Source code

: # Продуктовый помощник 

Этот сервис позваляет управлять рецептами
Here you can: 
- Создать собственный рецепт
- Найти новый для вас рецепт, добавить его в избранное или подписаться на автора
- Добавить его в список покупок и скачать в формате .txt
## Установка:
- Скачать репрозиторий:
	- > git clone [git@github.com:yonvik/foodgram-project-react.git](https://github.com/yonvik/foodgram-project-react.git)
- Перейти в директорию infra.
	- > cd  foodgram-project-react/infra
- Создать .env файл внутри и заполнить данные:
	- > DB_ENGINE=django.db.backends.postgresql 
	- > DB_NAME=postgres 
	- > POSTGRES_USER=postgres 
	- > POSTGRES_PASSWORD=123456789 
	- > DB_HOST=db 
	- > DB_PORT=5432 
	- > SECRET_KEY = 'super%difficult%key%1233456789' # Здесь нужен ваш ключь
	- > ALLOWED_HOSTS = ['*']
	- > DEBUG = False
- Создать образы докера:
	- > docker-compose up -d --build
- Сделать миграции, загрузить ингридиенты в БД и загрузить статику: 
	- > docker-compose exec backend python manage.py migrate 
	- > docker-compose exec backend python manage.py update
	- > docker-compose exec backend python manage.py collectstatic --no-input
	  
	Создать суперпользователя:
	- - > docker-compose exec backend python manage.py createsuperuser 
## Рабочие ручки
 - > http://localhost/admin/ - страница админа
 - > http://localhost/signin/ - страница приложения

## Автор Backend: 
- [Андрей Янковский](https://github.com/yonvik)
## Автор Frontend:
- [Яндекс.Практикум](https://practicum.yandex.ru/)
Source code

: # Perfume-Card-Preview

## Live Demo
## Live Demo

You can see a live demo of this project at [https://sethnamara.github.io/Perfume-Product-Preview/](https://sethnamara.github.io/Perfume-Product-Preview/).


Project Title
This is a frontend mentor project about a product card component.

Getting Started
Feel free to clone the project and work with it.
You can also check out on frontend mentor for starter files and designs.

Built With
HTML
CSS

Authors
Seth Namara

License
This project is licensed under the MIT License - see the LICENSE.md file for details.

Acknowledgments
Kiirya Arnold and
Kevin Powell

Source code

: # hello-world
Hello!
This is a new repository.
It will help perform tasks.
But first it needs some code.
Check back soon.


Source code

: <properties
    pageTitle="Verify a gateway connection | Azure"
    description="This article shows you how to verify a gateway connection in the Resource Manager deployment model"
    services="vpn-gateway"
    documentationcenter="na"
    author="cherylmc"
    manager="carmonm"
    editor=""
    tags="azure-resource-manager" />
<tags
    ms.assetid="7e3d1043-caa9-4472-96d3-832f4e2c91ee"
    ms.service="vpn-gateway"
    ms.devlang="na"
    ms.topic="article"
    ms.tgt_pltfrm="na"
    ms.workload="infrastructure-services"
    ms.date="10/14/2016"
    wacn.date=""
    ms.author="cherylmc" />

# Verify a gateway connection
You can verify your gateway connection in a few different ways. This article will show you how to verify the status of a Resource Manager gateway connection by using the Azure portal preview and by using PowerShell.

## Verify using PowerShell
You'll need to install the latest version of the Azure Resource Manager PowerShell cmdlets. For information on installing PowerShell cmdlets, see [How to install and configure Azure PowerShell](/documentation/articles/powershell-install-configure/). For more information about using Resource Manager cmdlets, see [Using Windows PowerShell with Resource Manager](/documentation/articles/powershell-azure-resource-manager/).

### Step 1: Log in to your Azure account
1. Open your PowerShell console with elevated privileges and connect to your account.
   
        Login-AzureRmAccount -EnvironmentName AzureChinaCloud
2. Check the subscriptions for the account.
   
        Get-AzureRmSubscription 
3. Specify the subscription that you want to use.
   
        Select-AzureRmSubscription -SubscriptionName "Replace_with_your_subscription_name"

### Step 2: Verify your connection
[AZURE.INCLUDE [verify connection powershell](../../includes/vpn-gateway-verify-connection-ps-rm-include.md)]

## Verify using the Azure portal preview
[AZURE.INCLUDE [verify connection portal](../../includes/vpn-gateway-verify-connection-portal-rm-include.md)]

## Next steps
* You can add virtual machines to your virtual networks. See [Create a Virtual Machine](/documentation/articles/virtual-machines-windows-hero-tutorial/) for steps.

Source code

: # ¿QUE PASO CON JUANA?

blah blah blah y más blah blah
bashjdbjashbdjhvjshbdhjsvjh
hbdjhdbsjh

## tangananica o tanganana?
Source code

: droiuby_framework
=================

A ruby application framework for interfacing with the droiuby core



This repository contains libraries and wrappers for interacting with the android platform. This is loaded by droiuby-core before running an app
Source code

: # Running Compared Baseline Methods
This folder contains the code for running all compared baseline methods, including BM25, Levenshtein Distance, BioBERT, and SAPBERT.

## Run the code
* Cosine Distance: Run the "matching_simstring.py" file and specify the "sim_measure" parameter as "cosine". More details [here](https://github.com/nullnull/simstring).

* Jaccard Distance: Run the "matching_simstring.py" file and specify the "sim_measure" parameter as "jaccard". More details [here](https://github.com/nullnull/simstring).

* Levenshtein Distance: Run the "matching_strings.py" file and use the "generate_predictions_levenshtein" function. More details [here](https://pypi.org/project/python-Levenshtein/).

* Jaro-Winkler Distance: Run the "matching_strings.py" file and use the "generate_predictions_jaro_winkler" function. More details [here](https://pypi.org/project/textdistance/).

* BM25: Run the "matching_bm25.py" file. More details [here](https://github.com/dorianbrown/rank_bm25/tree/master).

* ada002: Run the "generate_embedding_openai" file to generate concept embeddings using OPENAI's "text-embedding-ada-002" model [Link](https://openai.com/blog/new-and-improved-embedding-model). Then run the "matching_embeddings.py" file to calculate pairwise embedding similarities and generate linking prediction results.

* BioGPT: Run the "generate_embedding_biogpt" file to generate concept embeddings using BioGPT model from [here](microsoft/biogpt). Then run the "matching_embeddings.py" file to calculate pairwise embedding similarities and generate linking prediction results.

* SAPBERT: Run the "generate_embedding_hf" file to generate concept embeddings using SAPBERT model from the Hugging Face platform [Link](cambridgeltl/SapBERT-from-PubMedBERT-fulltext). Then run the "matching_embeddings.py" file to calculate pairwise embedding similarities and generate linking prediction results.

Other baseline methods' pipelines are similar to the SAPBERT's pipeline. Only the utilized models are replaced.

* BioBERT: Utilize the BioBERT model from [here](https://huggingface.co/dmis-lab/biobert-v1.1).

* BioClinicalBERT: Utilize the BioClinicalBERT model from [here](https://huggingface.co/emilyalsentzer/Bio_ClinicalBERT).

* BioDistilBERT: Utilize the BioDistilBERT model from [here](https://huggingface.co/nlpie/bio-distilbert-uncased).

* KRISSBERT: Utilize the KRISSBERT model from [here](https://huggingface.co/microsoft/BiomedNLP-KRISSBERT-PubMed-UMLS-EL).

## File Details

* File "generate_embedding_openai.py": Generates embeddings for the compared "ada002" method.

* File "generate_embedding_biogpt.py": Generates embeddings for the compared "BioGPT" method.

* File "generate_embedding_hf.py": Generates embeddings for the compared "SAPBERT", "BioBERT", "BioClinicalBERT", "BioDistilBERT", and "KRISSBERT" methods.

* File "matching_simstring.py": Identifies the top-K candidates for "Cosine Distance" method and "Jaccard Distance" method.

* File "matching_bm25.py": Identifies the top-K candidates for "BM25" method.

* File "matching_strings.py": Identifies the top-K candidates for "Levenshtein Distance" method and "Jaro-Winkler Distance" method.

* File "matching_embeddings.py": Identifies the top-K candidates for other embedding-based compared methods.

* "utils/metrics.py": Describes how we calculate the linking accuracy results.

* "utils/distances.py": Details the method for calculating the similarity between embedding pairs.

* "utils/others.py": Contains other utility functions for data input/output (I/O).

□ □ □ □ □ □ □

**TASK REQUIREMENTS:**
The full listing above is to be copied exactly, line for line.

**WRITTEN RESPONSE:**
Source code

: # Продуктовый помощник 

Этот сервис позваляет управлять рецептами
Here you can: 
- Создать собственный рецепт
- Найти новый для вас рецепт, добавить его в избранное или подписаться на автора
- Добавить его в список покупок и скачать в формате .txt
## Установка:
- Скачать репрозиторий:
	- > git clone [git@github.com:yonvik/foodgram-project-react.git](https://github.com/yonvik/foodgram-project-react.git)
- Перейти в директорию infra.
	- > cd  foodgram-project-react/infra
- Создать .env файл внутри и заполнить данные:
	- > DB_ENGINE=django.db.backends.postgresql 
	- > DB_NAME=postgres 
	- > POSTGRES_USER=postgres 
	- > POSTGRES_PASSWORD=123456789 
	- > DB_HOST=db 
	- > DB_PORT=5432 
	- > SECRET_KEY = 'super%difficult%key%1233456789' # Здесь нужен ваш ключь
	- > ALLOWED_HOSTS = ['*']
	- > DEBUG = False
- Создать образы докера:
	- > docker-compose up -d --build
- Сделать миграции, загрузить ингридиенты в БД и загрузить статику: 
	- > docker-compose exec backend python manage.py migrate 
	- > docker-compose exec backend python manage.py update
	- > docker-compose exec backend python manage.py collectstatic --no-input
	  
	Создать суперпользователя:
	- - > docker-compose exec backend python manage.py createsuperuser 
## Рабочие ручки
 - > http://localhost/admin/ - страница админа
 - > http://localhost/signin/ - страница приложения

## Автор Backend: 
- [Андрей Янковский](https://github.com/yonvik)
## Автор Frontend:
- [Яндекс.Практикум](https://practicum.yandex.ru/)
Source code

: # Perfume-Card-Preview

## Live Demo
## Live Demo

You can see a live demo of this project at [https://sethnamara.github.io/Perfume-Product-Preview/](https://sethnamara.github.io/Perfume-Product-Preview/).


Project Title
This is a frontend mentor project about a product card component.

Getting Started
Feel free to clone the project and work with it.
You can also check out on frontend mentor for starter files and designs.

Built With
HTML
CSS

Authors
Seth Namara

License
This project is licensed under the MIT License - see the LICENSE.md file for details.

Acknowledgments
Kiirya Arnold and
Kevin Powell

Source code

: # hello-world
Hello!
This is a new repository.
It will help perform tasks.
But first it needs some code.
Check back soon.


Source code

: <properties
    pageTitle="Verify a gateway connection | Azure"
    description="This article shows you how to verify a gateway connection in the Resource Manager deployment model"
    services="vpn-gateway"
    documentationcenter="na"
    author="cherylmc"
    manager="carmonm"
    editor=""
    tags="azure-resource-manager" />
<tags
    ms.assetid="7e3d1043-caa9-4472-96d3-832f4e2c91ee"
    ms.service="vpn-gateway"
    ms.devlang="na"
    ms.topic="article"
    ms.tgt_pltfrm="na"
    ms.workload="infrastructure-services"
    ms.date="10/14/2016"
    wacn.date=""
    ms.author="cherylmc" />

# Verify a gateway connection
You can verify your gateway connection in a few different ways. This article will show you how to verify the status of a Resource Manager gateway connection by using the Azure portal preview and by using PowerShell.

## Verify using PowerShell
You'll need to install the latest version of the Azure Resource Manager PowerShell cmdlets. For information on installing PowerShell cmdlets, see [How to install and configure Azure PowerShell](/documentation/articles/powershell-install-configure/). For more information about using Resource Manager cmdlets, see [Using Windows PowerShell with Resource Manager](/documentation/articles/powershell-azure-resource-manager/).

### Step 1: Log in to your Azure account
1. Open your PowerShell console with elevated privileges and connect to your account.
   
        Login-AzureRmAccount -EnvironmentName AzureChinaCloud
2. Check the subscriptions for the account.
   
        Get-AzureRmSubscription 
3. Specify the subscription that you want to use.
   
        Select-AzureRmSubscription -SubscriptionName "Replace_with_your_subscription_name"

### Step 2: Verify your connection
[AZURE.INCLUDE [verify connection powershell](../../includes/vpn-gateway-verify-connection-ps-rm-include.md)]

## Verify using the Azure portal preview
[AZURE.INCLUDE [verify connection portal](../../includes/vpn-gateway-verify-connection-portal-rm-include.md)]

## Next steps
* You can add virtual machines to your virtual networks. See [Create a Virtual Machine](/documentation/articles/virtual-machines-windows-hero-tutorial/) for steps.

Source code

: # ¿QUE PASO CON JUANA?

blah blah blah y más blah blah
bashjdbjashbdjhvjshbdhjsvjh
hbdjhdbsjh

## tangananica o tanganana?
Source code

: droiuby_framework
=================

A ruby application framework for interfacing with the droiuby core



This repository contains libraries and wrappers for interacting with the android platform. This is loaded by droiuby-core before running an app
Source code

: # Running Compared Baseline Methods
This folder contains the code for running all compared baseline methods, including BM25, Levenshtein Distance, BioBERT, and SAPBERT.

## Run the code
* Cosine Distance: Run the "matching_simstring.py" file and specify the "sim_measure" parameter as "cosine". More details [here](https://github.com/nullnull/simstring).

* Jaccard Distance: Run the "matching_simstring.py" file and specify the "sim_measure" parameter as "jaccard". More details [here](https://github.com/nullnull/simstring).

* Levenshtein Distance: Run the "matching_strings.py" file and use the "generate_predictions_levenshtein" function. More details [here](https://pypi.org/project/python-Levenshtein/).

* Jaro-Winkler Distance: Run the "matching_strings.py" file and use the "generate_predictions_jaro_winkler" function. More details [here](https://pypi.org/project/textdistance/).

* BM25: Run the "matching_bm25.py" file. More details [here](https://github.com/dorianbrown/rank_bm25/tree/master).

* ada002: Run the "generate_embedding_openai" file to generate concept embeddings using OPENAI's "text-embedding-ada-002" model [Link](https://openai.com/blog/new-and-improved-embedding-model). Then run the "matching_embeddings.py" file to calculate pairwise embedding similarities and generate linking prediction results.

* BioGPT: Run the "generate_embedding_biogpt" file to generate concept embeddings using BioGPT model from [here](microsoft/biogpt). Then run the "matching_embeddings.py" file to calculate pairwise embedding similarities and generate linking prediction results.

* SAPBERT: Run the "generate_embedding_hf" file to generate concept embeddings using SAPBERT model from the Hugging Face platform [Link](cambridgeltl/SapBERT-from-PubMedBERT-fulltext). Then run the "matching_embeddings.py" file to calculate pairwise embedding similarities and generate linking prediction results.

Other baseline methods' pipelines are similar to the SAPBERT's pipeline. Only the utilized models are replaced.

* BioBERT: Utilize the BioBERT model from [here](https://huggingface.co/dmis-lab/biobert-v1.1).

* BioClinicalBERT: Utilize the BioClinicalBERT model from [here](https://huggingface.co/emilyalsentzer/Bio_ClinicalBERT).

* BioDistilBERT: Utilize the BioDistilBERT model from [here](https://huggingface.co/nlpie/bio-distilbert-uncased).

* KRISSBERT: Utilize the KRISSBERT model from [here](https://huggingface.co/microsoft/BiomedNLP-KRISSBERT-PubMed-UMLS-EL).

## File Details

* File "generate_embedding_openai.py": Generates embeddings for the compared "ada002" method.

* File "generate_embedding_biogpt.py": Generates embeddings for the compared "BioGPT" method.

* File "generate_embedding_hf.py": Generates embeddings for the compared "SAPBERT", "BioBERT", "BioClinicalBERT", "BioDistilBERT", and "KRISSBERT" methods.

* File "matching_simstring.py": Identifies the top-K candidates for "Cosine Distance" method and "Jaccard Distance" method.

* File "matching_bm25.py": Identifies the top-K candidates for "BM25" method.

* File "matching_strings.py": Identifies the top-K candidates for "Levenshtein Distance" method and "Jaro-Winkler Distance" method.

* File "matching_embeddings.py": Identifies the top-K candidates for other embedding-based compared methods.

* "utils/metrics.py": Describes how we calculate the linking accuracy results.

* "utils/distances.py": Details the method for calculating the similarity between embedding pairs.

* "utils/others.py": Contains other utility functions for data input/output (I/O).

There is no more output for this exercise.